Tenham coragem e repitam a façanha. Afinal, a Lua fica aqui tão perto. Pelo menos cientificamente.

13 julho 2009

Michael Jackson

Michael Jackson.
Meu ídolo de infância.
Morte inesperada.
Excelente músico.
Exímio dançarino.
Cantor de 1ª categoria.
Inúmeros prémios conquistados.
Recordista em rumores.
Acusações desnecessárias, infames até.
Excêntrico. Maníaco.
Inúmeros êxitos conquistados.
Vídeos fabulosos.
Canções intemporais.
Álbuns históricos.

Minha maior mágoa: não ter ido ver o concerto em Alvalade, nos anos 90. Não tive companhia.

Minha canção favorita: Smooth CriminalMeu vídeo favorito: Remember The Time
Meu álbum favorito: Invincible

Michael Jackson: mais um MITO a juntar a tantos outros.

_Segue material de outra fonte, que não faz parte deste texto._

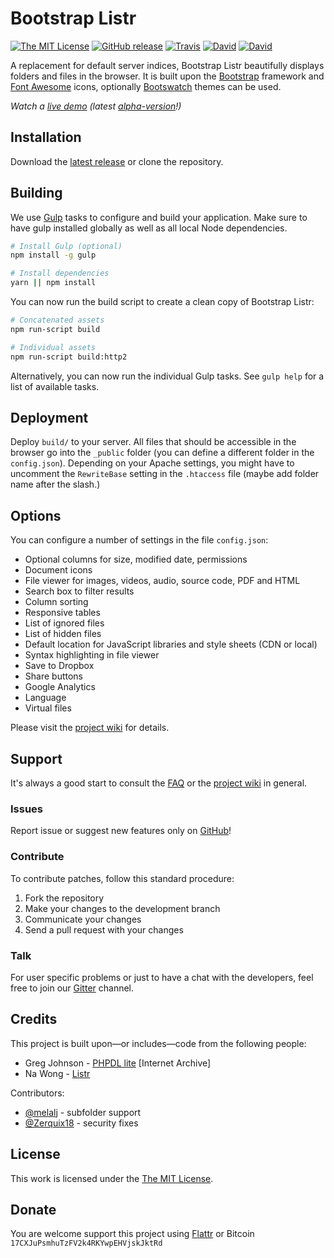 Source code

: # Bootstrap Listr

[![The MIT License](https://img.shields.io/badge/license-MIT-orange.svg?style=flat-square)](http://opensource.org/licenses/MIT)
[![GitHub release](https://img.shields.io/github/release/idleberg/Bootstrap-Listr.svg?style=flat-square)](https://github.com/idleberg/Bootstrap-Listr/releases)
[![Travis](https://img.shields.io/travis/idleberg/Bootstrap-Listr.svg?style=flat-square)](https://travis-ci.org/idleberg/Bootstrap-Listr)
[![David](https://img.shields.io/david/idleberg/Bootstrap-Listr.svg?style=flat-square)](https://david-dm.org/idleberg/Bootstrap-Listr#info=dependencies)
[![David](https://img.shields.io/david/dev/idleberg/Bootstrap-Listr.svg?style=flat-square)](https://david-dm.org/idleberg/Bootstrap-Listr?type=dev)

A replacement for default server indices, Bootstrap Listr beautifully displays folders and files in the browser. It is built upon the [Bootstrap](http://getbootstrap.com) framework and [Font Awesome](http://fortawesome.github.io/Font-Awesome/) icons, optionally [Bootswatch](http://bootswatch.com/) themes can be used.

*Watch a [live demo](https://idleberg.com/demo/Bootstrap-Listr-2/) (latest [alpha-version](https://idleberg.com/demo/Bootstrap-Listr-2.3-alpha)!)*

## Installation

Download the [latest release](https://github.com/idleberg/Bootstrap-Listr/releases/latest) or clone the repository.

## Building

We use [Gulp](http://gulpjs.com/) tasks to configure and build your application. Make sure to have gulp installed globally as well as all local Node dependencies.

```bash
# Install Gulp (optional)
npm install -g gulp

# Install dependencies
yarn || npm install
```

You can now run the build script to create a clean copy of Bootstrap Listr:

```bash
# Concatenated assets
npm run-script build

# Individual assets
npm run-script build:http2
```

Alternatively, you can now run the individual Gulp tasks. See `gulp help` for a list of available tasks.

## Deployment

Deploy `build/` to your server. All files that should be accessible in the browser go into the `_public` folder (you can define a different folder in the `config.json`). Depending on your Apache settings, you might have to uncomment the `RewriteBase` setting in the `.htaccess` file (maybe add folder name after the slash.)

## Options

You can configure a number of settings in the file `config.json`:

* Optional columns for size, modified date, permissions
* Document icons
* File viewer for images, videos, audio, source code, PDF and HTML
* Search box to filter results
* Column sorting
* Responsive tables
* List of ignored files
* List of hidden files
* Default location for JavaScript libraries and style sheets (CDN or local)
* Syntax highlighting in file viewer
* Save to Dropbox
* Share buttons
* Google Analytics
* Language
* Virtual files

Please visit the [project wiki](https://github.com/idleberg/Bootstrap-Listr/wiki/Understanding-config.json) for details.

## Support

It's always a good start to consult the [FAQ](https://github.com/idleberg/Bootstrap-Listr/wiki/FAQ) or the [project wiki](https://github.com/idleberg/Bootstrap-Listr/wiki) in general.

### Issues

Report issue or suggest new features only on [GitHub](https://github.com/idleberg/Bootstrap-Listr/issues)!

### Contribute

To contribute patches, follow this standard procedure:

1. Fork the repository
2. Make your changes to the development branch
3. Communicate your changes
4. Send a pull request with your changes

### Talk

For user specific problems or just to have a chat with the developers, feel free to join our [Gitter](https://gitter.im/idleberg/Bootstrap-Listr) channel.

## Credits

This project is built upon—or includes—code from the following people:

* Greg Johnson - [PHPDL lite](http://web.archive.org/web/20130920165711/http://greg-j.com/phpdl/) [Internet Archive]
* Na Wong - [Listr](http://nadesign.net/listr/)

Contributors:

* [@melalj](https://github.com/melalj) - subfolder support
* [@Zerquix18](https://github.com/Zerquix18) - security fixes

## License

This work is licensed under the [The MIT License](LICENSE.md).

## Donate

You are welcome support this project using [Flattr](https://flattr.com/submit/auto?user_id=idleberg&url=https://github.com/idleberg/Bootstrap-Listr) or Bitcoin `17CXJuPsmhuTzFV2k4RKYwpEHVjskJktRd`
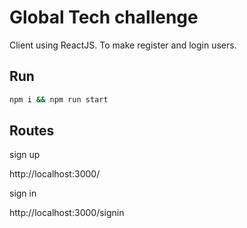 # Global Tech challenge

Client using ReactJS. To make register and login users.



## Run

```bash
npm i && npm run start
```
## Routes

sign up

http://localhost:3000/

sign in

http://localhost:3000/signin

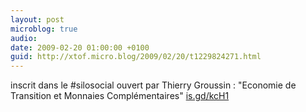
 ```yaml
---
layout: post
microblog: true
audio: 
date: 2009-02-20 01:00:00 +0100
guid: http://xtof.micro.blog/2009/02/20/t1229824271.html
---
```

inscrit dans le #silosocial ouvert par Thierry Groussin : "Economie de Transition et Monnaies Complémentaires"  [is.gd/kcH1](http://is.gd/kcH1)
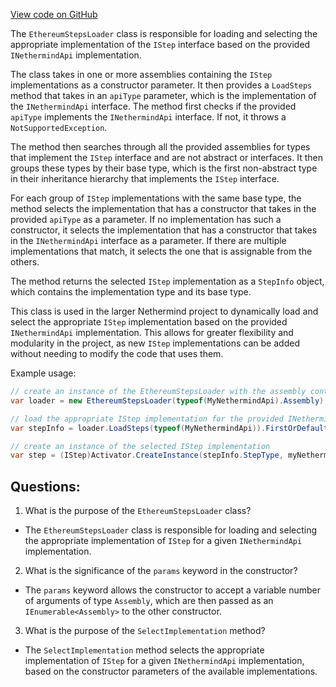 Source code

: [View code on GitHub](https://github.com/NethermindEth/nethermind/src/Nethermind/Nethermind.Init/Steps/EthereumStepsLoader.cs)

The `EthereumStepsLoader` class is responsible for loading and selecting the appropriate implementation of the `IStep` interface based on the provided `INethermindApi` implementation. 

The class takes in one or more assemblies containing the `IStep` implementations as a constructor parameter. It then provides a `LoadSteps` method that takes in an `apiType` parameter, which is the implementation of the `INethermindApi` interface. The method first checks if the provided `apiType` implements the `INethermindApi` interface. If not, it throws a `NotSupportedException`.

The method then searches through all the provided assemblies for types that implement the `IStep` interface and are not abstract or interfaces. It then groups these types by their base type, which is the first non-abstract type in their inheritance hierarchy that implements the `IStep` interface. 

For each group of `IStep` implementations with the same base type, the method selects the implementation that has a constructor that takes in the provided `apiType` as a parameter. If no implementation has such a constructor, it selects the implementation that has a constructor that takes in the `INethermindApi` interface as a parameter. If there are multiple implementations that match, it selects the one that is assignable from the others.

The method returns the selected `IStep` implementation as a `StepInfo` object, which contains the implementation type and its base type.

This class is used in the larger Nethermind project to dynamically load and select the appropriate `IStep` implementation based on the provided `INethermindApi` implementation. This allows for greater flexibility and modularity in the project, as new `IStep` implementations can be added without needing to modify the code that uses them. 

Example usage:

```csharp
// create an instance of the EthereumStepsLoader with the assembly containing the IStep implementations
var loader = new EthereumStepsLoader(typeof(MyNethermindApi).Assembly);

// load the appropriate IStep implementation for the provided INethermindApi implementation
var stepInfo = loader.LoadSteps(typeof(MyNethermindApi)).FirstOrDefault();

// create an instance of the selected IStep implementation
var step = (IStep)Activator.CreateInstance(stepInfo.StepType, myNethermindApiInstance);
```
## Questions: 
 1. What is the purpose of the `EthereumStepsLoader` class?
- The `EthereumStepsLoader` class is responsible for loading and selecting the appropriate implementation of `IStep` for a given `INethermindApi` implementation.

2. What is the significance of the `params` keyword in the constructor?
- The `params` keyword allows the constructor to accept a variable number of arguments of type `Assembly`, which are then passed as an `IEnumerable<Assembly>` to the other constructor.

3. What is the purpose of the `SelectImplementation` method?
- The `SelectImplementation` method selects the appropriate implementation of `IStep` for a given `INethermindApi` implementation, based on the constructor parameters of the available implementations. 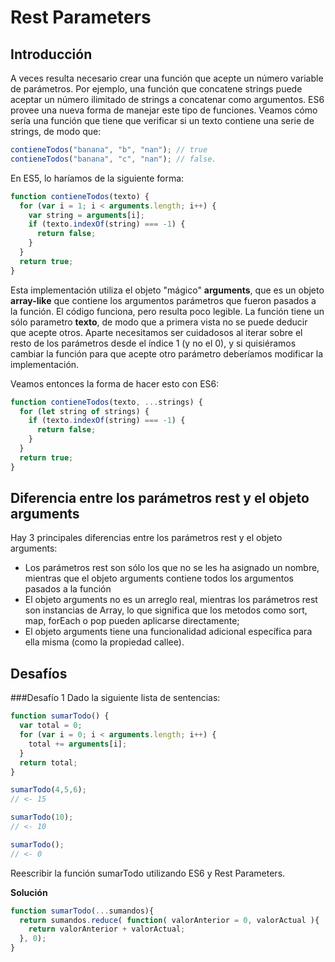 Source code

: # Rest Parameters

## Introducción
A veces resulta necesario crear una función que acepte un número variable de parámetros. Por ejemplo, una función que concatene strings puede aceptar un número ilimitado de strings a concatenar como argumentos.
ES6 provee una nueva forma de manejar este tipo de funciones.
Veamos cómo sería una función que tiene que verificar si un texto contiene una serie de strings, de modo que:

```javascript
contieneTodos("banana", "b", "nan"); // true
contieneTodos("banana", "c", "nan"); // false.
```

En ES5, lo haríamos de la siguiente forma:

```javascript
function contieneTodos(texto) {
  for (var i = 1; i < arguments.length; i++) {
    var string = arguments[i];
    if (texto.indexOf(string) === -1) {
      return false;
    }
  }
  return true;
}
```

Esta implementación utiliza el objeto "mágico" **arguments**, que es un objeto **array-like** que contiene los argumentos parámetros que fueron pasados a la función. El código funciona, pero resulta poco legible. La función tiene un sólo parametro **texto**, de modo que a primera vista no se puede deducir que acepte otros. Aparte necesitamos ser cuidadosos al iterar sobre el resto de los parámetros desde el índice 1 (y no el 0), y si quisiéramos cambiar la función para que acepte otro parámetro deberíamos modificar la implementación.

Veamos entonces la forma de hacer esto con ES6:

```javascript
function contieneTodos(texto, ...strings) {
  for (let string of strings) {
    if (texto.indexOf(string) === -1) {
      return false;
    }
  }
  return true;
}
```

## Diferencia entre los parámetros rest y el objeto arguments

Hay 3 principales diferencias entre los parámetros rest y el objeto arguments:

* Los parámetros rest son sólo los que no se les ha asignado un nombre, mientras que el objeto arguments contiene todos los argumentos pasados a la función
* El objeto arguments no es un arreglo real, mientras los parámetros rest son instancias de Array, lo que significa que los metodos como sort, map, forEach o pop pueden aplicarse directamente;
* El objeto arguments tiene una funcionalidad adicional específica para ella misma (como la propiedad callee).


## Desafíos

###Desafío 1
Dado la siguiente lista de sentencias:

```javascript
function sumarTodo() {
  var total = 0;
  for (var i = 0; i < arguments.length; i++) {
    total += arguments[i];
  }
  return total;
}

sumarTodo(4,5,6);
// <- 15

sumarTodo(10);
// <- 10

sumarTodo();
// <- 0
```

Reescribir la función sumarTodo utilizando ES6 y Rest Parameters.

**Solución**
```javascript
function sumarTodo(...sumandos){
  return sumandos.reduce( function( valorAnterior = 0, valorActual ){
    return valorAnterior + valorActual;
  }, 0);
}
```
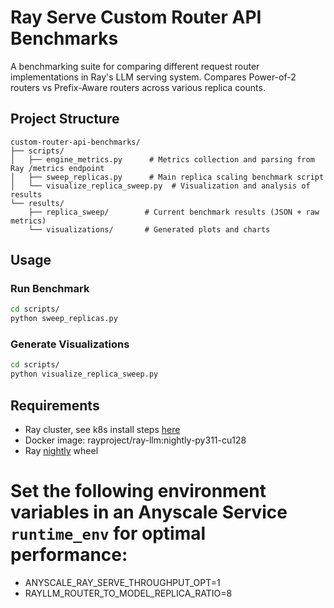 # Ray Serve Custom Router API Benchmarks

A benchmarking suite for comparing different request router implementations in Ray's LLM serving system. Compares Power-of-2 routers vs Prefix-Aware routers across various replica counts.

## Project Structure

```
custom-router-api-benchmarks/
├── scripts/
│   ├── engine_metrics.py      # Metrics collection and parsing from Ray /metrics endpoint
│   ├── sweep_replicas.py      # Main replica scaling benchmark script
│   └── visualize_replica_sweep.py  # Visualization and analysis of results
└── results/
    ├── replica_sweep/        # Current benchmark results (JSON + raw metrics)
    └── visualizations/       # Generated plots and charts
```

## Usage

### Run Benchmark
```bash
cd scripts/
python sweep_replicas.py
```

### Generate Visualizations
```bash
cd scripts/
python visualize_replica_sweep.py
```

## Requirements
- Ray cluster, see k8s install steps [here](https://docs.ray.io/en/latest/cluster/kubernetes/getting-started/kuberay-operator-installation.html)
- Docker image: rayproject/ray-llm:nightly-py311-cu128
- Ray [nightly](https://docs.ray.io/en/latest/ray-overview/installation.html#daily-releases-nightlies) wheel

# Set the following environment variables in an Anyscale Service `runtime_env` for optimal performance:
- ANYSCALE_RAY_SERVE_THROUGHPUT_OPT=1
- RAYLLM_ROUTER_TO_MODEL_REPLICA_RATIO=8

Eterna criança, em adulto. Eterno adulto, em criança.

Peace!

06 julho 2009

Rifas

Odeio rifas.
Porque é tão somente uma bela maneira de alguém ganhar dinheiro à custa dos outros para garantir alguma viagem, prendas da treta e afins. Raramente entro nesse tipo de fantochadas.
Mas em Novembro do ano passado, a minha prima Rita pediu-me, ou melhor, suplicou-me que lhe comprasse rifas: “São baratinhas”, dizia ela. E é para uma boa causa, qualquer coisa para crianças. Hummmm….
O prémio era um cabaz de Natal. Pois. Ok, Ok.
De tanto suplicar, lá lhe fiz a (pouca) vontade e comprei dois talões (estava doido).
Então não é que em Janeiro eu recebi a bela notícia de que tinha ganho o primeiro prémio? Eu GANHEI!!!!
Nunca tinha recebido nenhum prémio interessante e, como tal devem perceber, fiquei espantado e perplexo.
Tinha de ir buscar o prémio a Coimbra, mas só pude ir em Junho. Como era de se prever, algumas coisas já estavam fora de validade, mas ainda assim fiquei com algumas coisas boas.
Confesso que comecei a ver as rifas com alguma consideração. ALGUMA.
Agora em vez de dizer que as “odeio”, digamos que vou passar a dizer que “não gosto muito de rifas”.